= Aim of the task =
Filter the entries, keeping every line with the string "textbf".

- - - -

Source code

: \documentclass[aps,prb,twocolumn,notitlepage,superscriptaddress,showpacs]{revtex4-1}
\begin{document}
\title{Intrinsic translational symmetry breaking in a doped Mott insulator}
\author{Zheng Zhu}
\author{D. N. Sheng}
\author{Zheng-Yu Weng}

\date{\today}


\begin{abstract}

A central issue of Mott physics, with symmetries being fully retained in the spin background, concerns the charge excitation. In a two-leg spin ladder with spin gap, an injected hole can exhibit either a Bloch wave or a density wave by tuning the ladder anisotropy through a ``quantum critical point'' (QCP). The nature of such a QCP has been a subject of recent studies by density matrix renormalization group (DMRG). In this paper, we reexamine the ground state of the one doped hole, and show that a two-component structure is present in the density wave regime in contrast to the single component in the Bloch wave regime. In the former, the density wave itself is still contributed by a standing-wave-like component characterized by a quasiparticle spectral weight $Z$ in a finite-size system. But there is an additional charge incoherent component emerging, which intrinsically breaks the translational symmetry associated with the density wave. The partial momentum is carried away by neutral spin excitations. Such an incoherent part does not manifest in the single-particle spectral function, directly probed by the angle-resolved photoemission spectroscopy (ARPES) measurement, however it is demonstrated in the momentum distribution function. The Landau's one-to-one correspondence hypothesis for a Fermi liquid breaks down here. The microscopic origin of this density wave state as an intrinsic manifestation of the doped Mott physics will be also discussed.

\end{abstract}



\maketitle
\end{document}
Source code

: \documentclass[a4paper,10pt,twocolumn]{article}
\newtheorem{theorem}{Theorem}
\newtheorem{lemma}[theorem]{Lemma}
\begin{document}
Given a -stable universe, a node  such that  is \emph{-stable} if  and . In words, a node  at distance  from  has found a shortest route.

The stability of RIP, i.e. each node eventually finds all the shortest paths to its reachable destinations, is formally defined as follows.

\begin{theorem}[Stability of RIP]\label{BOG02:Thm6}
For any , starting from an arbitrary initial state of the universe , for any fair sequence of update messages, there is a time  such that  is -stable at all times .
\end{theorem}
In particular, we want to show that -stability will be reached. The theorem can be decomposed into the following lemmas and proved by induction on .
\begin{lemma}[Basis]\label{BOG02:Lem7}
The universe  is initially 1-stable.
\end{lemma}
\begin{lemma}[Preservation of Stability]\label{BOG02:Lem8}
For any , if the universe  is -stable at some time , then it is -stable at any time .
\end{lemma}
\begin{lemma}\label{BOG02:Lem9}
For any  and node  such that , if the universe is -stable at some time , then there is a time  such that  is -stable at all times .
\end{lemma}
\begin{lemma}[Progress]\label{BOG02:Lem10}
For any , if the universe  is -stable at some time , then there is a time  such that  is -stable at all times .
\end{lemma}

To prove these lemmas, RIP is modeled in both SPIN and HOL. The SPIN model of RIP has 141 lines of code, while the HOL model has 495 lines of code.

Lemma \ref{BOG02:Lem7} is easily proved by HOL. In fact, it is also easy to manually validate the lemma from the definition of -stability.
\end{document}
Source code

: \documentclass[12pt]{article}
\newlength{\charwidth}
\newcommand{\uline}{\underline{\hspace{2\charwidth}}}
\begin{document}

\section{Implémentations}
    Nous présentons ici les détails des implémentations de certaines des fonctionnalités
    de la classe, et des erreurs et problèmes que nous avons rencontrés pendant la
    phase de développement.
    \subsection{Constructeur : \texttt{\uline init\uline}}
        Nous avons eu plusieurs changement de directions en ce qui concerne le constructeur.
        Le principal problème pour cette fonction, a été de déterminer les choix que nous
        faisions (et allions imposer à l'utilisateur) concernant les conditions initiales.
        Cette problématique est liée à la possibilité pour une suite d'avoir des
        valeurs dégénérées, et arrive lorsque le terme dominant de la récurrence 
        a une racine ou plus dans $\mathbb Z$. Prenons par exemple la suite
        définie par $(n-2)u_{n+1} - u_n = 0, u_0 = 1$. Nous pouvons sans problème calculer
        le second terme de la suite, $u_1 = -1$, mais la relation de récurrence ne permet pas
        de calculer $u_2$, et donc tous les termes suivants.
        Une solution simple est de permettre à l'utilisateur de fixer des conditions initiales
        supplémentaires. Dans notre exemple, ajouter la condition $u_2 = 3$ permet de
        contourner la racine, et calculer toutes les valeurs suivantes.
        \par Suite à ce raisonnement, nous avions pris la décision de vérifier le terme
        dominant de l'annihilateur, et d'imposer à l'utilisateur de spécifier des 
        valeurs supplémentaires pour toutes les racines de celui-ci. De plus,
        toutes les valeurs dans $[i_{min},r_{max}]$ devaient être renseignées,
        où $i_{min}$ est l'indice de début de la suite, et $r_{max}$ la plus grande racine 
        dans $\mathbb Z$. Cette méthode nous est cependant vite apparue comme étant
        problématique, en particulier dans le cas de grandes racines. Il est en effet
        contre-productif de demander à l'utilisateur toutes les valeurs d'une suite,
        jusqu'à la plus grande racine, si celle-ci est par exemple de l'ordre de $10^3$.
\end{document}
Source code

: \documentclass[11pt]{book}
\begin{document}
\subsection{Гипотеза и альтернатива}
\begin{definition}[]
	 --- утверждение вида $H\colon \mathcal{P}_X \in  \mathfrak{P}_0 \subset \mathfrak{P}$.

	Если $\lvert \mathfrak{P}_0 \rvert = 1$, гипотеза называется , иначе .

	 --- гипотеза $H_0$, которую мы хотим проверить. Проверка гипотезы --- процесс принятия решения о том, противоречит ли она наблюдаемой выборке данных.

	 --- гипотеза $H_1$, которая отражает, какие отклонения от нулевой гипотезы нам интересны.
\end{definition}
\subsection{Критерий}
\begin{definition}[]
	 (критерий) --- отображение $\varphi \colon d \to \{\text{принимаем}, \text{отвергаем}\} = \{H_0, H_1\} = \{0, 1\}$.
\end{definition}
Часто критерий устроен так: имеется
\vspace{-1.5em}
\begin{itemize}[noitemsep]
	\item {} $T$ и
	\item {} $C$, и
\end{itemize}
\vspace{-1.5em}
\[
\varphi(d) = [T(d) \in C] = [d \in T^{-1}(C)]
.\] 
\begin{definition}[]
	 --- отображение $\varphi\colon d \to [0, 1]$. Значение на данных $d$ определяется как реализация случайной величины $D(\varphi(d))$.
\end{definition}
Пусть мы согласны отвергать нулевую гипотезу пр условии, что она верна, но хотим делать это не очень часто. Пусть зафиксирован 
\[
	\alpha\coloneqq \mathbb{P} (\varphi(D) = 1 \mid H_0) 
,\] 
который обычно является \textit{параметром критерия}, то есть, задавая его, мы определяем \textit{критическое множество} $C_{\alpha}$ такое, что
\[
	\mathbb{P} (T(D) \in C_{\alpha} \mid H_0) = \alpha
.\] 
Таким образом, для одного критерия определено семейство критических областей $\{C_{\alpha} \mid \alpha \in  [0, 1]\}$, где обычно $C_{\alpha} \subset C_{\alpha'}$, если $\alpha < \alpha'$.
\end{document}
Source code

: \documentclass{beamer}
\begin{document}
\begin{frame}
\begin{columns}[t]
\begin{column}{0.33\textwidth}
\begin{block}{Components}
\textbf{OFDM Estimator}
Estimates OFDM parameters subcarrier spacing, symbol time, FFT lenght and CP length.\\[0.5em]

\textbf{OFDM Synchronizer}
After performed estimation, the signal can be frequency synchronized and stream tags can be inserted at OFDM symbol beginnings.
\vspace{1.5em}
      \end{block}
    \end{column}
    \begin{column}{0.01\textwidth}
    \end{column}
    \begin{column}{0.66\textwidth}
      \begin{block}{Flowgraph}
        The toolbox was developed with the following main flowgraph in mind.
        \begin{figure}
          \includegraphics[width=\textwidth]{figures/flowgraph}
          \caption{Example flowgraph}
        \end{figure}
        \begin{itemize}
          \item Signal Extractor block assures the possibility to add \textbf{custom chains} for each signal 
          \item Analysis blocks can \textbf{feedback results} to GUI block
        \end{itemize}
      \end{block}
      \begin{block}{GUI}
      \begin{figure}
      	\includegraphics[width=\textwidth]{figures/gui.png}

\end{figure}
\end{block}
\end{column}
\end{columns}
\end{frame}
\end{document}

- - - -

= Expected output =
\textbf{OFDM Estimator}
\textbf{OFDM Synchronizer}
          \item Signal Extractor block assures the possibility to add \textbf{custom chains} for each signal 
          \item Analysis blocks can \textbf{feedback results} to GUI block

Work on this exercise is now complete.